### Work item
Where a line in the material below has the string "black", please report it.
----------
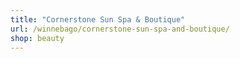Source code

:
 ```yaml
---
title: "Cornerstone Sun Spa & Boutique"
url: /winnebago/cornerstone-sun-spa-and-boutique/
shop: beauty
---
```

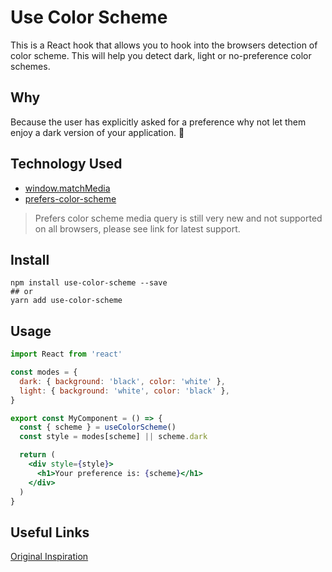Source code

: # Use Color Scheme

This is a React hook that allows you to hook into the browsers detection of color scheme. This will help you detect dark, light or no-preference color schemes.

## Why

Because the user has explicitly asked for a preference why not let them enjoy a dark version of your application. 🌚

## Technology Used

- [window.matchMedia](https://developer.mozilla.org/en-US/docs/Web/API/Window/matchMedia)
- [prefers-color-scheme](https://caniuse.com/#search=prefers-color-scheme)

> Prefers color scheme media query is still very new and not supported on all browsers, please see link for latest support.

## Install

```shell
npm install use-color-scheme --save
## or
yarn add use-color-scheme
```

## Usage

```jsx
import React from 'react'

const modes = {
  dark: { background: 'black', color: 'white' },
  light: { background: 'white', color: 'black' },
}

export const MyComponent = () => {
  const { scheme } = useColorScheme()
  const style = modes[scheme] || scheme.dark

  return (
    <div style={style}>
      <h1>Your preference is: {scheme}</h1>
    </div>
  )
}
```

## Useful Links

[Original Inspiration](https://www.freecodecamp.org/news/how-to-detect-a-users-preferred-color-scheme-in-javascript-ec8ee514f1ef/)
----------
### Exercise result
  dark: { background: 'black', color: 'white' },
  light: { background: 'white', color: 'black' },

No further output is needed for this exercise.